Butt of ridicule

Kerala police may have never gone through such a humiliating patch as in recent times. It took the murder of a prominent businessman to make skeletons tumble out of the cupboard.
First, two dreaded criminals who were with the victim when he was murdered allegedly by another gang remained untraceable for two weeks. The lookout notices issued against the well-connected duo contained their old photographs which made their identification difficult.
Second, the cops were accused of planting an ‘S’ shaped dagger in the house of the main accused who ‘admitted’ to have had stabbed the businessman.
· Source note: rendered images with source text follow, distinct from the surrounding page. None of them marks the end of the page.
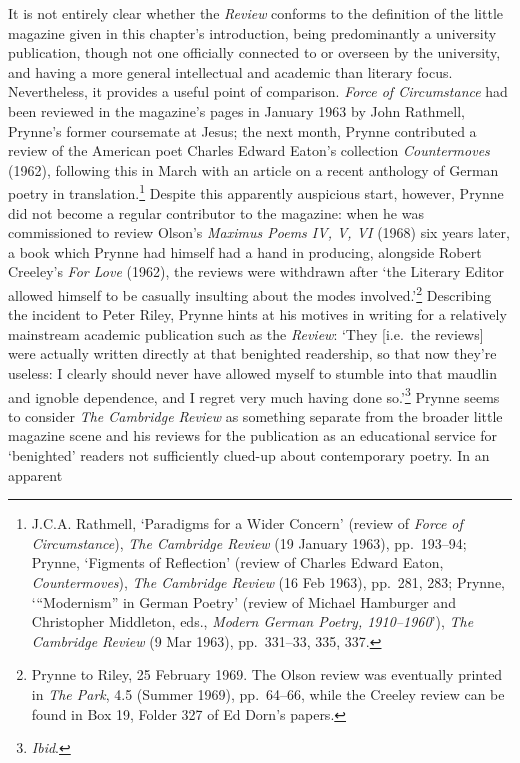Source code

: \documentclass[]{article}
\begin{document}
It is not entirely clear whether the \emph{Review} conforms to the
definition of the little magazine given in this chapter’s introduction,
being predominantly a university publication, though not one officially
connected to or overseen by the university, and having a more general
intellectual and academic than literary focus. Nevertheless, it provides
a useful point of comparison. \emph{Force of Circumstance} had been
reviewed in the magazine’s pages in January 1963 by John Rathmell,
Prynne’s former coursemate at Jesus; the next month, Prynne contributed
a review of the American poet Charles Edward Eaton’s collection
\emph{Countermoves} (1962), following this in March with an article on a
recent anthology of German poetry in translation.\footnote{J.C.A.
  Rathmell, ‘Paradigms for a Wider Concern’ (review of \emph{Force of
  Circumstance}), \emph{The Cambridge Review} (19 January 1963),
  pp.~193–94; Prynne, ‘Figments of Reflection’ (review of Charles Edward
  Eaton, \emph{Countermoves}), \emph{The Cambridge Review} (16 Feb
  1963), pp.~281, 283; Prynne, ‘“Modernism” in German Poetry’ (review of
  Michael Hamburger and Christopher Middleton, eds., \emph{Modern German
  Poetry, 1910–1960}’), \emph{The Cambridge Review} (9 Mar 1963),
  pp.~331–33, 335, 337.} Despite this apparently auspicious start,
however, Prynne did not become a regular contributor to the magazine:
when he was commissioned to review Olson’s \emph{Maximus Poems IV, V,
VI} (1968) six years later, a book which Prynne had himself had a hand
in producing, alongside Robert Creeley’s \emph{For Love} (1962), the
reviews were withdrawn after ‘the Literary Editor allowed himself to be
casually insulting about the modes involved.’\footnote{Prynne to Riley,
  25 February 1969. The Olson review was eventually printed in \emph{The
  Park}, 4.5 (Summer 1969), pp.~64–66, while the Creeley review can be
  found in Box 19, Folder 327 of Ed Dorn’s papers.} Describing the
incident to Peter Riley, Prynne hints at his motives in writing for a
relatively mainstream academic publication such as the \emph{Review}:
‘They {[}i.e.~the reviews{]} were actually written directly at that
benighted readership, so that now they’re useless: I clearly should
never have allowed myself to stumble into that maudlin and ignoble
dependence, and I regret very much having done so.’\footnote{\emph{Ibid}.}
Prynne seems to consider \emph{The Cambridge Review} as something
separate from the broader little magazine scene and his reviews for the
publication as an educational service for ‘benighted’ readers not
sufficiently clued-up about contemporary poetry. In an apparent
\end{document}
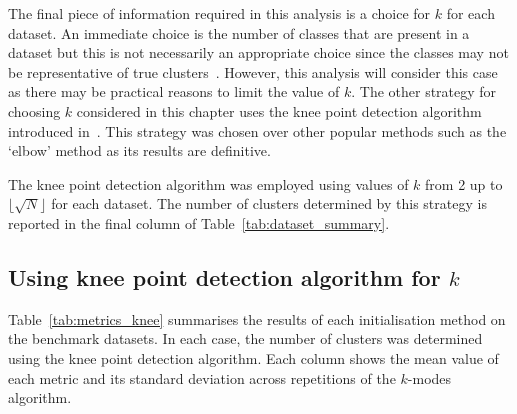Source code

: The final piece of information required in this analysis is a choice for \(k\)
for each dataset. An immediate choice is the number of classes that are present
in a dataset but this is not necessarily an appropriate choice since the classes
may not be representative of true clusters~\cite{Memoli2011}. However, this
analysis will consider this case as there may be practical reasons to limit the
value of \(k\). The other strategy for choosing \(k\) considered in this chapter
uses the knee point detection algorithm introduced in~\cite{Satopaa2011}. This
strategy was chosen over other popular methods such as the `elbow' method as its
results are definitive.

The knee point detection algorithm was employed using values of \(k\) from 2 up
to \(\lfloor\sqrt N\rfloor\) for each dataset. The number of clusters determined
by this strategy is reported in the final column of
Table~\ref{tab:dataset_summary}.


\subsection{Using knee point detection algorithm for \(k\)}\label{subsec:knee}

Table~\ref{tab:metrics_knee} summarises the results of each initialisation
method on the benchmark datasets. In each case, the number of clusters was
determined using the knee point detection algorithm. Each column shows the mean
value of each metric and its standard deviation across
repetitions of the \(k\)-modes
algorithm.


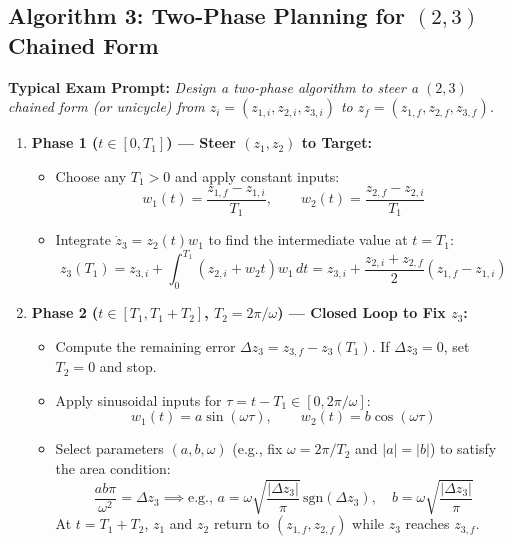 \documentclass[10pt, a4paper]{article}
\begin{document}
\subsection*{Algorithm 3: Two-Phase Planning for $(2,3)$ Chained Form}
\textbf{Typical Exam Prompt:} \textit{Design a two-phase algorithm to steer a $(2,3)$ chained form (or unicycle) from $z_i = (z_{1,i}, z_{2,i}, z_{3,i})$ to $z_f = (z_{1,f}, z_{2,f}, z_{3,f})$.}
\begin{enumerate}
    \item \textbf{Phase 1 ($t \in [0, T_1]$) — Steer $(z_1, z_2)$ to Target:}
    \begin{itemize}
        \item Choose any $T_1 > 0$ and apply constant inputs:
        \[
            w_1(t) = \frac{z_{1,f} - z_{1,i}}{T_1}, \qquad w_2(t) = \frac{z_{2,f} - z_{2,i}}{T_1}
        \]
        \item Integrate $\dot{z}_3 = z_2(t) w_1$ to find the intermediate value at $t = T_1$:
        \[
            z_3(T_1) = z_{3,i} + \int_0^{T_1} \left(z_{2,i} + w_2 t\right) w_1 \, dt = z_{3,i} + \frac{z_{2,i} + z_{2,f}}{2}(z_{1,f} - z_{1,i})
        \]
    \end{itemize}
    \item \textbf{Phase 2 ($t \in [T_1, T_1 + T_2]$, $T_2 = 2\pi/\omega$) — Closed Loop to Fix $z_3$:}
    \begin{itemize}
        \item Compute the remaining error $\Delta z_3 = z_{3,f} - z_3(T_1)$. If $\Delta z_3 = 0$, set $T_2 = 0$ and stop.
        \item Apply sinusoidal inputs for $\tau = t - T_1 \in [0, 2\pi/\omega]$:
        \[
            w_1(t) = a\sin(\omega\tau), \qquad w_2(t) = b\cos(\omega\tau)
        \]
        \item Select parameters $(a, b, \omega)$ (e.g., fix $\omega = 2\pi/T_2$ and $|a| = |b|$) to satisfy the area condition:
        \[
            \frac{ab\pi}{\omega^2} = \Delta z_3 \implies \text{e.g., } a = \omega\sqrt{\frac{|\Delta z_3|}{\pi}}\,\text{sgn}(\Delta z_3), \quad b = \omega\sqrt{\frac{|\Delta z_3|}{\pi}}
        \]
        At $t = T_1 + T_2$, $z_1$ and $z_2$ return to $(z_{1,f}, z_{2,f})$ while $z_3$ reaches $z_{3,f}$.
    \end{itemize}
\end{enumerate}
\end{document}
Even as a senior official briefed the media about the dagger, it was revealed that a police inspector had placed an order to make the dagger. This dagger was later ‘recovered’ from the house of the accused.
Third, when this sensational news got exposed, came a “clarification by top sources’’ that there was nothing to be stunned about. “If the murder weapon is destroyed by the perpetrators of the crime, then it is a normal practice for the cops to arrange duplicates to be presented in court as originals.’’

R Gopakumar, Thiru’puram

Food for tot

Retired IPS officer Kiran Bedi may have hung her pistol and uniform, but her concern for the policemen and their families remains undiminished. A couple of days back when she was in Patna to teach a lesson or two to the students of a local business management college, Bedi took some time off to discuss with the Bihar Director General of Police (DGP) Anand Shankar about the welfare of children of lower-rung cops.
Emphasising that policemen in the rank of constables, assistant sub-inspectors and sub-inspectors had no time to devote to their children, who remained neglected quite often, Bedi said she would love to impart computer education to such tiny tots. Her NGO — India Vision Foundation — would join hands with the Bihar police, Microsoft and a local business management college to do the needful. The Bihar DGP, in turn, promised Bedi to provide space for computer education.
Though Bedi has never served Bihar, her philanthropy was a pleasant surprise. No wonder, the first woman IPS officer of India was decorated with the Magsaysay award.

Abhay Kumar, Patna

Hilsa diplomacy

As Dasara is fast approaching, the demand for hilsa, popular variety of fish eaten by Bengalis, is increasing. Knowing well Prime Minister Manmohan Singh’s love for hilsa, Bangladesh Prime Minister Sheikh Hasina sent two box of fresh hilsa with her Foreign Minister Dipu Moni during the latter’s visit to Delhi recently.
As the tasty fish did play a good diplomacy earlier, Bangladesh has been keeping this tradition whenever there was an opportunity.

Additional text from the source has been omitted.